それもそのはず、通常は感染してもほとんど症状らしい症状なく終わります。
出たとしても、微熱とかちょっと咳でるとか、普通のカゼにしかみえない症状しかなかったりするので感染に気付かないことが多いです。
ちょっとした症状しか出ないことが多い一方で、強烈に症状が出てしまったのが伝染性単核球症です。
症状は熱・リンパ節の腫れなど
いろいろな症状がありますが、目に見えてわかる症状は長引く熱と首のリンパ節の腫れです。
熱はかなり長引きます。
1週間以上熱がでることも多いです。
むしろ、1週間以内に治まることのほうが少ないような、、、
2週間前後、というのがひとつの目安だと思いますが、僕がであった患者さんでは1ヵ月熱が続いた子がいました。
さすがに、そこまで熱が続くとみんなぐったりします。
そして、首のリンパ節が腫れます。
リンパ節はワキや足の付け根など、色々な場所にあるのですが、伝染性単核球症の場合は首回りのリンパ節だけ腫れるのが特徴です。
首(あとノドの奥)のリンパ節がはれると、あたかも首をしめられたような状態になるのか、顔全体がはれぼったくなります。
身体がむくむ病気はいくつもあるのですが、顔だけむくむのはよく出会う病気の中ではEBウイルスぐらいに思います。
また同時に、鼻もはれたリンパ節のせいでつまるので、かなり頑固な鼻づまりになります
蓄膿症の人みたいになるので、かなりつらいです。
診断は血液検査
診断は症状であたりをつけていき、典型的なものは見た目でだいたいわかりますが、血液検査も重要です。
いくつかの項目を解説します。
肝臓の数値
肝臓の数値がかなりあがります。
項目としてはASTとALTというものです。
こどもの正常値が50前後までですが、何十~何百となります。
200~300ぐらいはザラです。
さすがに1000を超えてくるとドキドキします。
炎症反応
EBウイルスに限らずですが、炎症反応というものがあがります。
感染症のときにあがる数値です。
項目としては白血球(WBC)とCRPです。
白血球はだいたい10000~15000ぐらいのことが多いです。
CRPは1~5ぐらいが多いと思いますが、それ以上になることも、もちろんあります。
白血球にはさらに細かい分類があり、異型リンパ球もそのひとつです。
血液検査では〇〇%、というように割合で示されており、異型リンパ球(Aty-Lymと表記されてることも)が20%以上だとほぼ確実、10~20%だとかなり怪しい、10%未満だと抗体検査みないとわからないかも、という感じです。
決め手になる抗体検査
一番決め手になるのは抗体検査です。
だいたいは、検査会社に依頼して検査するので数日かかります(4~7日ぐらい)
項目としてはIgM、IgG、EBNA、この3つを調べます(ただし、保険の関係があるので実際は2つまでしか調べないこともあります)
どれも大事ですが、1つだけピックアップするならIgMです。
また機会があれば詳しく別の記事で解説しますが、IgMの意味は「今、感染してますよ!」という項目です。
つまり、IgMの数値が上昇していれば、「今、あなたはEBウイルスに感染してますよ!」という意味になるので一番重要です。
注意すべき血小板と凝固系
伝染性単核球症が超重症になっているかどうかを見極めるのに大事な項目が「血小板」と「凝固系」です。
凝固系は血を固まらせる身体のシステムです。
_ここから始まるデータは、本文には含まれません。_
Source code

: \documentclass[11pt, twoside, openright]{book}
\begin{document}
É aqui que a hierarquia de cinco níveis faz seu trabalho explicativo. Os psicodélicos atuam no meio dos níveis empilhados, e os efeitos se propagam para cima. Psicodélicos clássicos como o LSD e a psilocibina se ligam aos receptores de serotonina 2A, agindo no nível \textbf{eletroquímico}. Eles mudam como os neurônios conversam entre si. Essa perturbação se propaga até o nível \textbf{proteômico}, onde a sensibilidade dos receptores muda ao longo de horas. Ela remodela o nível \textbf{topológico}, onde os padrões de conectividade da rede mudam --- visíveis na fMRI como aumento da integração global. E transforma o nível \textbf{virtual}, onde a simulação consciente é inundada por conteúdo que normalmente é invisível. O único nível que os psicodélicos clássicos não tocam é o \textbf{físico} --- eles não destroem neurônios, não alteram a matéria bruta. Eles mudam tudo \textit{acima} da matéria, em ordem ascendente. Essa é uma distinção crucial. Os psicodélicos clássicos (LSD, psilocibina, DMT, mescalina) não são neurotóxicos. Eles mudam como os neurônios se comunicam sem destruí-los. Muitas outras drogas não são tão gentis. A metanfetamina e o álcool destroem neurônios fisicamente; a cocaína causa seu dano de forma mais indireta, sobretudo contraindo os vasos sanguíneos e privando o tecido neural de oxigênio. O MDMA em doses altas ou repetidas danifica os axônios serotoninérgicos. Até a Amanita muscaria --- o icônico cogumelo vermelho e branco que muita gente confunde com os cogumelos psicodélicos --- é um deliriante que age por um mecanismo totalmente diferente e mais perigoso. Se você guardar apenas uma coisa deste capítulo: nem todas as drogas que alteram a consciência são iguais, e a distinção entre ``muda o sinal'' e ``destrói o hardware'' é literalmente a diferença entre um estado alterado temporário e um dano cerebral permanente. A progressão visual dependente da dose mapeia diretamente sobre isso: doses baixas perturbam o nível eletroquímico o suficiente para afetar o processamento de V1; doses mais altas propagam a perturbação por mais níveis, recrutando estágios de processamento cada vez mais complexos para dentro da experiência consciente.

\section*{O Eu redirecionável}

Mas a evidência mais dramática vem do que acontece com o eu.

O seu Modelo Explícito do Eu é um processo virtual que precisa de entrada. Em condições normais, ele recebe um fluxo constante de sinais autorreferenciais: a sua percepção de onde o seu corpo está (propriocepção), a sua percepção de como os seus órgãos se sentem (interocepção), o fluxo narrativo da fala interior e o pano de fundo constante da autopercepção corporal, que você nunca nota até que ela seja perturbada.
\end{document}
(項目としてはPTやAPTTなど)
EBウイルスに感染して、身体が最悪な状況になると「血球貪食症候群」というものを発症します。
発症する確率はきわめてレアですが、発症しているかどうかを見極めるのは重要です。
血球貪食症候群は、自分の血球(赤血球、白血球、血小板)を自分が食べてしまう、という聞くだけでおそろしい状態です。
血球がたべられてしまい、最初に減りやすいのが血小板です。
また、そこまで激しい状況になっていると、身体のシステムもくるってくるので、凝固系も異常をきたします。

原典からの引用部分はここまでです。